#### REQUIRED ACTION
Scan the material below for the string "init". Report every line that has it.

════════════════════

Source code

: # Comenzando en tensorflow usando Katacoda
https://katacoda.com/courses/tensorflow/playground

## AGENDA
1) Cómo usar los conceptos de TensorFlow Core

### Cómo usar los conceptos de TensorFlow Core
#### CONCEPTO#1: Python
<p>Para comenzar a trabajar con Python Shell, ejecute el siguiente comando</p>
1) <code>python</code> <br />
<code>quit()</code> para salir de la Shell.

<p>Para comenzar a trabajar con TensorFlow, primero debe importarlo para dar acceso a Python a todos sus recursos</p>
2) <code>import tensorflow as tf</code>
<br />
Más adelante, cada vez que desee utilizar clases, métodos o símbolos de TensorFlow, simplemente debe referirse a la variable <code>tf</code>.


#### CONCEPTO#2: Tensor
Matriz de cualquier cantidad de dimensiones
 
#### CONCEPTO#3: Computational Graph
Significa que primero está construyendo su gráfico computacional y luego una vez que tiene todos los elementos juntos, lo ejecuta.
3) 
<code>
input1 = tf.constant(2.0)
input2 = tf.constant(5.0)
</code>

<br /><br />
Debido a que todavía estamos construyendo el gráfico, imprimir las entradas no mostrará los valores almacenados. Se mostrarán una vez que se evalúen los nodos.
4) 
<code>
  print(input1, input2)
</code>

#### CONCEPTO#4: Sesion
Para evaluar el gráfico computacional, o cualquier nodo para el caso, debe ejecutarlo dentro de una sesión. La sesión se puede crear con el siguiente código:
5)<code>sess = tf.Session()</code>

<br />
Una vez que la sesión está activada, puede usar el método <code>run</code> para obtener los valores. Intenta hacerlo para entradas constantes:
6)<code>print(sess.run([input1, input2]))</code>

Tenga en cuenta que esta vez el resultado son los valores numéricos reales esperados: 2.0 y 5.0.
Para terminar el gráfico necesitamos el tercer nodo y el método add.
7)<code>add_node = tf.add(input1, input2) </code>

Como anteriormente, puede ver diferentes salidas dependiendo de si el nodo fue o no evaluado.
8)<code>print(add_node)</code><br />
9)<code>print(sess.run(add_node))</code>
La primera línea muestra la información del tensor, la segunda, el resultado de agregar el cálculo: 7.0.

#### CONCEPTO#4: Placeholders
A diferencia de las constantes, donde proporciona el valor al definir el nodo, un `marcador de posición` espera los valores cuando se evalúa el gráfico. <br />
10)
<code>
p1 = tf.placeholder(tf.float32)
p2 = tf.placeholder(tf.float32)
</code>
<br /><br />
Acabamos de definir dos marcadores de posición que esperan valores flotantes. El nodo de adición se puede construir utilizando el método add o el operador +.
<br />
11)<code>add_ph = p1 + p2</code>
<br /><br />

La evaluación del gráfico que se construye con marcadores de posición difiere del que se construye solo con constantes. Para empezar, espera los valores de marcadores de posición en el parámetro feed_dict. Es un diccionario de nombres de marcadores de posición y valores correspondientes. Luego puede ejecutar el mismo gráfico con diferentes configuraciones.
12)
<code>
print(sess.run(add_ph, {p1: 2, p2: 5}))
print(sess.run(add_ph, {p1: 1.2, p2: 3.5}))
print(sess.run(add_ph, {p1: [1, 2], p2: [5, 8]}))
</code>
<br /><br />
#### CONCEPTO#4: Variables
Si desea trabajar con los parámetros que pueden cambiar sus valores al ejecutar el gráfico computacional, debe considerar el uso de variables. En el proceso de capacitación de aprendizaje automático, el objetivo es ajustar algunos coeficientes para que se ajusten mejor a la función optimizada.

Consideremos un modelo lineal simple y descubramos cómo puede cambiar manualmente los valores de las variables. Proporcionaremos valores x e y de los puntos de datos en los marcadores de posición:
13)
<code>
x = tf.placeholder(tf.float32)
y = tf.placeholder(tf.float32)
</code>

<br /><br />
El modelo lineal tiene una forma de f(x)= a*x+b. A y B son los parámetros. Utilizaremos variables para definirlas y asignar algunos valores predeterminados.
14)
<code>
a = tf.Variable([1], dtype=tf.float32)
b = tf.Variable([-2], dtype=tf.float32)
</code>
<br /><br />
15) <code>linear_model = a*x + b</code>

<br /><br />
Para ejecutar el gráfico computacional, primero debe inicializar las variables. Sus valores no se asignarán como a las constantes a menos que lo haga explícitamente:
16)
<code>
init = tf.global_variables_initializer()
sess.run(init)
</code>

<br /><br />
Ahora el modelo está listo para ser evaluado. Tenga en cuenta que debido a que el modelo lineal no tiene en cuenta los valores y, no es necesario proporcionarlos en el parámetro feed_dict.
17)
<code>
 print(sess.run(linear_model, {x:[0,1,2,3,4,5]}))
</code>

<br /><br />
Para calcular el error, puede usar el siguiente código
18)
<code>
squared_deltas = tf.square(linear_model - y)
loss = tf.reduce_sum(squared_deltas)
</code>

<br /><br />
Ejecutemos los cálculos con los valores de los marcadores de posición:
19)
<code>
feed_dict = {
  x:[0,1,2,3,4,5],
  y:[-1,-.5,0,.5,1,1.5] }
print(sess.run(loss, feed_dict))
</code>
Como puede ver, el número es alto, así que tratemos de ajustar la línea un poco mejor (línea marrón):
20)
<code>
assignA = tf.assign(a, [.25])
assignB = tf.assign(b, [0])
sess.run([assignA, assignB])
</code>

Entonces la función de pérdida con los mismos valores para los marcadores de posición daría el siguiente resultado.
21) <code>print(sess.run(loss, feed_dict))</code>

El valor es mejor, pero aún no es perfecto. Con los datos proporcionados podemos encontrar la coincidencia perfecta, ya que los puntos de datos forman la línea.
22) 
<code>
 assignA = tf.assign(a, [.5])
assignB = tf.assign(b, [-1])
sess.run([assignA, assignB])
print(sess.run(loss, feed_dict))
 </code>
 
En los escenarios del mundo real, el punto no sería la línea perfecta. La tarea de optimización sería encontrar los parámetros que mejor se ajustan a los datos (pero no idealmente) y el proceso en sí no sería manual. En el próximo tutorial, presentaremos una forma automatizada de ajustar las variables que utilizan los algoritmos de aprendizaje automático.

════════════════════

#### OUTPUT OF THE TASK
init = tf.global_variables_initializer()
sess.run(init)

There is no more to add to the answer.